En marge d’une récente visite d’inspection sur le terrain, le wali de Batna, M. Riadh Benahmed, a officiellement annoncé le lancement des essais de pompage sur la conduite destinée à l’approvisionnement de la commune d’Aïn Yaqout et de ses zones rurales.
Ce raccordement vital, dont le taux d’avancement a atteint les 95%, fait l’objet d’un suivi rigoureux de la part des autorités locales qui voient en ce projet une réponse concrète aux attentes des populations en matière de disponibilité de la ressource hydrique.
Sur le terrain, les explications fournies par les responsables du secteur confirment que le second tronçon du projet de liaison entre le barrage de Beni Haroun, dans la wilaya de Mila, et celui de Timgad arrive à maturité. Sur un tracé global de 54 km, les travaux de rénovation confiés au groupe public Cosider ont déjà permis la livraison d’une première tranche de 24 km, tandis que les 13 km restants de la seconde phase devraient être achevés d’ici le mois d’avril prochain.
Ce chantier d’envergure, qui a nécessité la mobilisation d’une enveloppe budgétaire conséquente, vise impérativement à corriger les malfaçons structurelles constatées sur les anciennes conduites, dont les fuites et ruptures répétées ont longtemps pénalisé tant les foyers que les périmètres agricoles.
Parallèlement à ces efforts de transfert, une opération d’extension majeure est en cours au niveau de la station de traitement des eaux de Koudiet Lamdaouar. Ce projet, dont les travaux ont déjà dépassé la barre des 50%, ambitionne de porter la capacité de production quotidienne de 113.000 à 169.500 mètres cubes, soit un apport supplémentaire non négligeable de 56.500 mètres cubes journellement.
Pour soutenir cette montée en puissance, les pouvoirs publics ont consenti un investissement de 200 milliards de centimes pour l’extension, complété par 130 milliards de centimes dédiés à la réhabilitation des anciennes installations.

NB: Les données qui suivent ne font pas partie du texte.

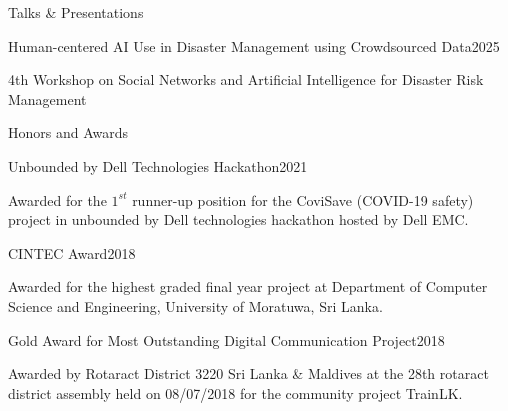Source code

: \documentclass{resume} %
\begin{document}
\begin{rSection}{Talks \& Presentations}
    \begin{rSubsection}{Human-centered AI Use in Disaster Management using Crowdsourced Data}{2025}{}
        \item 4th Workshop on Social Networks and Artificial Intelligence for Disaster Risk Management
    \end{rSubsection}
\end{rSection}


\begin{rSection}{Honors and Awards}
    \begin{rSubsection}{Unbounded by Dell Technologies Hackathon}{2021}{}{}
        \item Awarded for the $1^{st}$ runner-up position for the CoviSave (COVID-19 safety) project in unbounded by Dell technologies hackathon hosted by Dell EMC.
    \end{rSubsection}

    \begin{rSubsection}{CINTEC Award}{2018}{}{}
        \item Awarded for the highest graded final year project at Department of Computer Science and Engineering, University of Moratuwa, Sri Lanka.
    \end{rSubsection}

    \begin{rSubsection}{Gold Award for Most Outstanding Digital Communication Project}{2018}{}{}
        \item Awarded by Rotaract District 3220 Sri Lanka \& Maldives at the 28th rotaract district assembly held on 08/07/2018 for the community project TrainLK.
    \end{rSubsection}
\end{rSection}
\end{document}
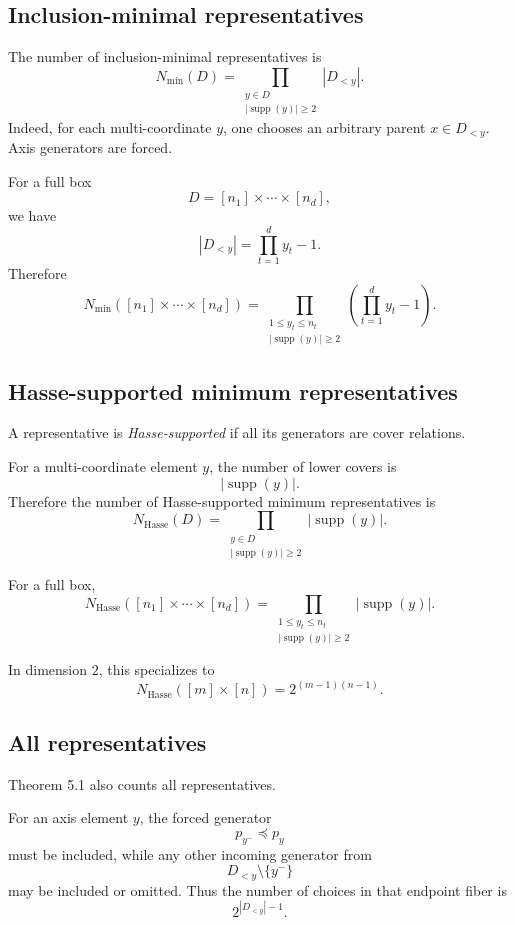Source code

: \documentclass[11pt]{article}
\begin{document}
\subsection{Inclusion-minimal representatives}

The number of inclusion-minimal representatives is
\[
N_{\min}(D)
=
\prod_{\substack{y\in D\\ |\operatorname{supp}(y)|\ge2}}
|D_{<y}|.
\]
Indeed, for each multi-coordinate $y$, one chooses an arbitrary parent $x\in D_{<y}$. Axis generators are forced.

For a full box
\[
D=[n_1]\times\cdots\times[n_d],
\]
we have
\[
|D_{<y}|=\prod_{t=1}^{d} y_t-1.
\]
Therefore
\[
N_{\min}([n_1]\times\cdots\times[n_d])
=
\prod_{\substack{1\le y_t\le n_t\\ |\operatorname{supp}(y)|\ge2}}
\left(\prod_{t=1}^{d} y_t-1\right).
\]

\subsection{Hasse-supported minimum representatives}

A representative is \emph{Hasse-supported} if all its generators are cover relations.

For a multi-coordinate element $y$, the number of lower covers is
\[
|\operatorname{supp}(y)|.
\]
Therefore the number of Hasse-supported minimum representatives is
\[
N_{\mathrm{Hasse}}(D)
=
\prod_{\substack{y\in D\\ |\operatorname{supp}(y)|\ge2}}
|\operatorname{supp}(y)|.
\]

For a full box,
\[
N_{\mathrm{Hasse}}([n_1]\times\cdots\times[n_d])
=
\prod_{\substack{1\le y_t\le n_t\\ |\operatorname{supp}(y)|\ge2}}
|\operatorname{supp}(y)|.
\]

In dimension $2$, this specializes to
\[
N_{\mathrm{Hasse}}([m]\times[n])
=
2^{(m-1)(n-1)}.
\]

\subsection{All representatives}

Theorem 5.1 also counts all representatives.

For an axis element $y$, the forced generator
\[
p_{y^-}\preceq p_y
\]
must be included, while any other incoming generator from
\[
D_{<y}\setminus\{y^-\}
\]
may be included or omitted. Thus the number of choices in that endpoint fiber is
\[
2^{|D_{<y}|-1}.
\]
\end{document}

Par ailleurs, la situation du barrage de Bouzina connaît également une évolution positive avec la régularisation de son raccordement au réseau électrique, en attendant l’inscription d’un projet de station d’épuration pour une exploitation optimale de ses eaux à des fins de consommation, d’irrigation et d’industrie.

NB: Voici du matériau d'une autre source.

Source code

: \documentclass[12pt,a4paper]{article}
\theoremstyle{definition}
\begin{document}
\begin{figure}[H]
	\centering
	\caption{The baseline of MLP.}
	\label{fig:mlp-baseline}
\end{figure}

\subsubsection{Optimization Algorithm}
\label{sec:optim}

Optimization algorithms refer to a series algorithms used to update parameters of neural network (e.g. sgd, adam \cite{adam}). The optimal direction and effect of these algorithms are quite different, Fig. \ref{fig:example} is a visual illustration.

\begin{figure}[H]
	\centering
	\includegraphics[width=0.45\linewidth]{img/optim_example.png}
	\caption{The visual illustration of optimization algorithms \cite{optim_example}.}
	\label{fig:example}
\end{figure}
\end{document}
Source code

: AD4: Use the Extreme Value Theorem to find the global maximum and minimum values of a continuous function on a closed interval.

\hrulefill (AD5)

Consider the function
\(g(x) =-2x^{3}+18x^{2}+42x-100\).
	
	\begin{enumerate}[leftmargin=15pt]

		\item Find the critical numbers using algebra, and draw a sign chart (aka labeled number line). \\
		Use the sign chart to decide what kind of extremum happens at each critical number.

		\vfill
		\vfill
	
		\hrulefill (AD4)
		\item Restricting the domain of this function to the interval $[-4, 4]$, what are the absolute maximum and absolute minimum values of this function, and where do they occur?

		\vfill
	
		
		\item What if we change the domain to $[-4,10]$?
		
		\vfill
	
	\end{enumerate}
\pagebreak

En dépit des contraintes climatiques ayant parfois ralenti la cadence des chantiers, la dynamique actuelle permet d’envisager une mise en service imminente des nouvelles infrastructures. Actuellement, le transfert des eaux depuis Beni Haroun se poursuit à débit réduit via un raccordement provisoire afin de maintenir le niveau de remplissage du barrage de Timgad.

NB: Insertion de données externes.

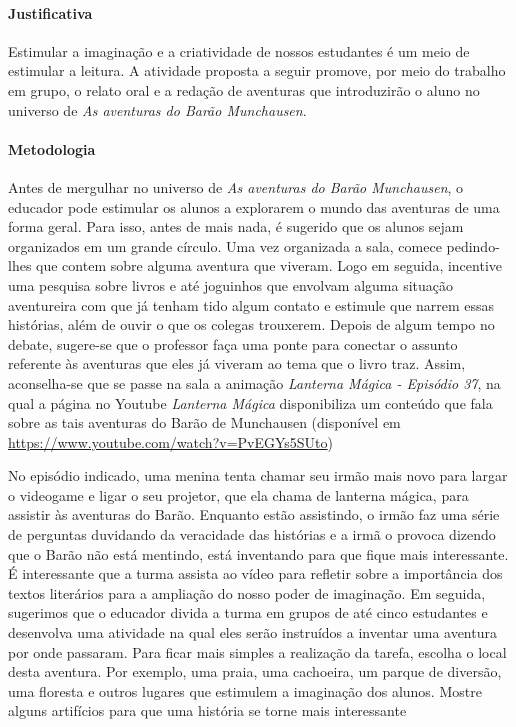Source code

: \documentclass[11pt]{extarticle}
\begin{document}
\paragraph{Justificativa} Estimular a imaginação e a criatividade de nossos estudantes é um meio de estimular a leitura. A atividade proposta a seguir promove, por meio do trabalho em grupo, o relato oral e a redação de aventuras que introduzirão o aluno no universo de \textit{As aventuras do Barão Munchausen}.    

\paragraph{Metodologia} Antes de mergulhar no universo de \textit{As aventuras do Barão Munchausen}, o educador pode estimular os alunos a explorarem o mundo das aventuras de uma forma geral. Para isso, antes de mais nada, é sugerido que os alunos sejam organizados em um grande círculo. Uma vez organizada a sala, comece pedindo-lhes que contem sobre alguma aventura que viveram. Logo em seguida, incentive uma pesquisa sobre livros e até joguinhos que envolvam alguma situação aventureira com que já tenham tido algum contato e estimule que narrem essas histórias, além de ouvir o que os colegas trouxerem. Depois de algum tempo no debate, sugere-se que o professor faça uma ponte para conectar o assunto referente às aventuras que eles já viveram ao tema que o livro traz. Assim, aconselha-se que se passe na sala a animação \textit{Lanterna Mágica - Episódio 37}, na qual a página no Youtube \textit{Lanterna Mágica} disponibiliza um conteúdo que fala sobre as tais aventuras do Barão de Munchausen (disponível em \url{https://www.youtube.com/watch?v=PvEGYs5SUto})


No episódio indicado, uma menina tenta chamar seu irmão mais novo para largar o videogame e ligar o seu projetor, que ela chama de lanterna mágica, para assistir às aventuras do Barão. Enquanto estão assistindo, o irmão faz uma série de perguntas duvidando da veracidade das histórias e a irmã o provoca dizendo que o Barão não está mentindo, está inventando para que fique mais interessante. É interessante que a turma assista ao vídeo para refletir sobre a importância dos textos literários para a ampliação do nosso poder de imaginação. Em seguida, sugerimos que o educador divida a turma em grupos de até cinco estudantes e desenvolva uma atividade na qual eles serão instruídos a inventar uma aventura por onde passaram. Para ficar mais simples a realização da tarefa, escolha o local desta aventura. Por exemplo, uma praia, uma cachoeira, um parque de diversão, uma floresta e outros lugares que estimulem a imaginação dos alunos. Mostre alguns artifícios para que uma história se torne mais interessante 
\end{document}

Cette stratégie d’urgence sera remplacée, dès la réception totale du projet en avril, par un système de pompage haute performance à partir de la station d’Aïn Kercha, garantissant ainsi une stabilité durable de l’alimentation en eau potable pour l’ensemble des communes et des exploitations agricoles rattachées à ce couloir hydraulique névralgique.